[PATCH] Initial code coverage mapping data structures, and reader and writers + C interface for ProfileData library

Fri Jun 27 11:45:15 PDT 2014

----- Original Message -----
> From: "Bob Wilson" <bob.wilson at apple.com>
> To: "Eric Christopher" <echristo at gmail.com>
> Cc: llvm-commits at cs.uiuc.edu
> Sent: Friday, June 27, 2014 12:26:36 PM
> Subject: Re: [PATCH] Initial code coverage mapping data structures,	and reader	and writers + C interface for
> ProfileData library
> 
> To put this in context, it is not a brand-new proposal coming out of
> nowhere. This is a continuation of our work on instrumentation-based
> profiling for PGO. We’ve been very clear all along that a
> significant goal of that work has been to use the same
> instrumentation for both PGO and coverage testing. I spoke about
> this at the 2013 Dev Meeting and it has been explained in some
> detail when we discussed the instrumentation changes for PGO. Until
> now, we’ve been focused on the support for PGO, but Alex is now
> working on completing the support for code coverage.
> 
> Alex already listed several shortcomings of the gcov approach that
> are addressed by his work. Here’s my list, which includes some of
> the things that Alex already mentioned:
> 
> * Gcov basically requires that you compile at -O0. If you’re testing
> something that runs for a long time, that can be a real problem.
> This approach works fine with full optimization (although there is
> still some overhead from the instrumentation).
> 
> * The gcov approach spews files all over the place, making it really
> difficult to manage separate coverage data sets for multiple runs.
> This approach has one data file for each run.
> 
> * The mapping of execution counts to source ranges with gcov is often
> inaccurate. I don’t have specific examples offhand. It tends to get
> confused for statements spread across multiple source lines. For
> example, if you have a function call with the arguments on separate
> lines (and where the arguments are simple and do not have their own
> debug line entries), gcov will end up showing just one of the lines
> as having executed.

I'd like to add that the points above strongly correlate with my own experience with gcov. I strongly support the development of an alternative.
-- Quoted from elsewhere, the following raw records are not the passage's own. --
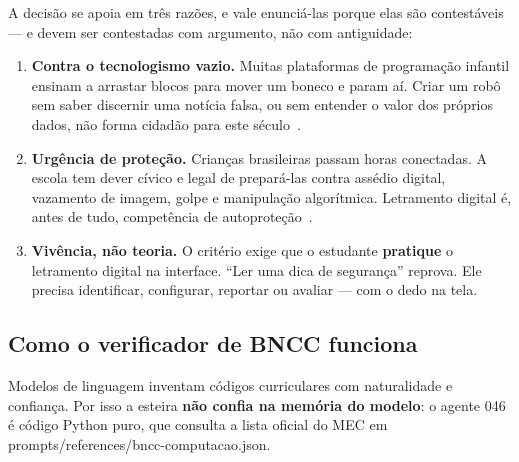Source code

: \documentclass[11pt,a4paper]{article}
\newcommand{\cod}[1]{{\ttfamily\small #1}}
\begin{document}
A decisão se apoia em três razões, e vale enunciá-las porque elas são contestáveis --- e devem ser contestadas com argumento, não com antiguidade:

\begin{enumerate}
  \item \textbf{Contra o tecnologismo vazio.} Muitas plataformas de programação infantil ensinam a arrastar blocos para mover um boneco e param aí. Criar um robô sem saber discernir uma notícia falsa, ou sem entender o valor dos próprios dados, não forma cidadão para este século~\cite{buckingham2007,unesco2018}.
  \item \textbf{Urgência de proteção.} Crianças brasileiras passam horas conectadas. A escola tem dever cívico e legal de prepará-las contra assédio digital, vazamento de imagem, golpe e manipulação algorítmica. Letramento digital é, antes de tudo, competência de autoproteção~\cite{livingstone2017}.
  \item \textbf{Vivência, não teoria.} O critério exige que o estudante \textbf{pratique} o letramento digital na interface. ``Ler uma dica de segurança'' reprova. Ele precisa identificar, configurar, reportar ou avaliar --- com o dedo na tela.
\end{enumerate}

\subsection{Como o verificador de BNCC funciona}

Modelos de linguagem inventam códigos curriculares com naturalidade e confiança. Por isso a esteira \textbf{não confia na memória do modelo}: o agente 046 é código Python puro, que consulta a lista oficial do MEC em \cod{prompts/references/bncc-computacao.json}.

\begin{center}
\end{center}
\end{document}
Primarily, I'm concerned with collecting coverage data from cluster systems; perhaps large ones. This comes down to the following requirements:

 1. Don't read from zillions of files, this is slow on shared filesytems

 2. Don't write to zillions of files, this is painfully slow on shared filesystems (and, moreover, when collecting coverage data from multiple simultaneously-running processes, don't have them all race on writing the same output file(s)).

Regarding the second point, this means that either a) multiple simultaneously-running processes can write their output into separate files or, preferably, b) multiple simultaneously-running processes can write their output into separate regions of the same file.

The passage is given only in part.